### What you need to do:
Pick out the lines below with "surveillance" and list them.

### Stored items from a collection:
================

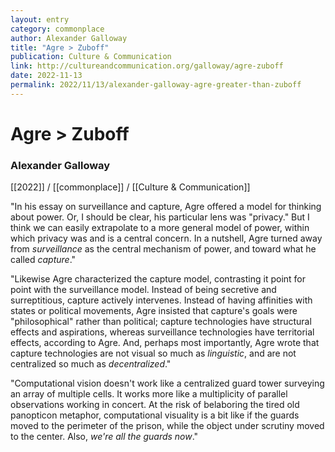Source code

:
 ```yaml
---
layout: entry
category: commonplace
author: Alexander Galloway
title: "Agre > Zuboff"
publication: Culture & Communication
link: http://cultureandcommunication.org/galloway/agre-zuboff
date: 2022-11-13
permalink: 2022/11/13/alexander-galloway-agre-greater-than-zuboff
---
```


# Agre > Zuboff

### Alexander Galloway

[[2022]] / [[commonplace]] / [[Culture & Communication]]

"In his essay on surveillance and capture, Agre offered a model for thinking about power. Or, I should be clear, his particular lens was "privacy." But I think we can easily extrapolate to a more general model of power, within which privacy was and is a central concern. In a nutshell, Agre turned away from *surveillance* as the central mechanism of power, and toward what he called *capture*."

"Likewise Agre characterized the capture model, contrasting it point for point with the surveillance model. Instead of being secretive and surreptitious, capture actively intervenes. Instead of having affinities with states or political movements, Agre insisted that capture's goals were "philosophical" rather than political; capture technologies have structural effects and aspirations, whereas surveillance technologies have territorial effects, according to Agre. And, perhaps most importantly, Agre wrote that capture technologies are not visual so much as *linguistic*, and are not centralized so much as *decentralized*."

"Computational vision doesn't work like a centralized guard tower surveying an array of multiple cells. It works more like a multiplicity of parallel observations working in concert. At the risk of belaboring the tired old panopticon metaphor, computational visuality is a bit like if the guards moved to the perimeter of the prison, while the object under scrutiny moved to the center. Also, *we're all the guards now*."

================

### Response:
"In his essay on surveillance and capture, Agre offered a model for thinking about power. Or, I should be clear, his particular lens was "privacy." But I think we can easily extrapolate to a more general model of power, within which privacy was and is a central concern. In a nutshell, Agre turned away from *surveillance* as the central mechanism of power, and toward what he called *capture*."
"Likewise Agre characterized the capture model, contrasting it point for point with the surveillance model. Instead of being secretive and surreptitious, capture actively intervenes. Instead of having affinities with states or political movements, Agre insisted that capture's goals were "philosophical" rather than political; capture technologies have structural effects and aspirations, whereas surveillance technologies have territorial effects, according to Agre. And, perhaps most importantly, Agre wrote that capture technologies are not visual so much as *linguistic*, and are not centralized so much as *decentralized*."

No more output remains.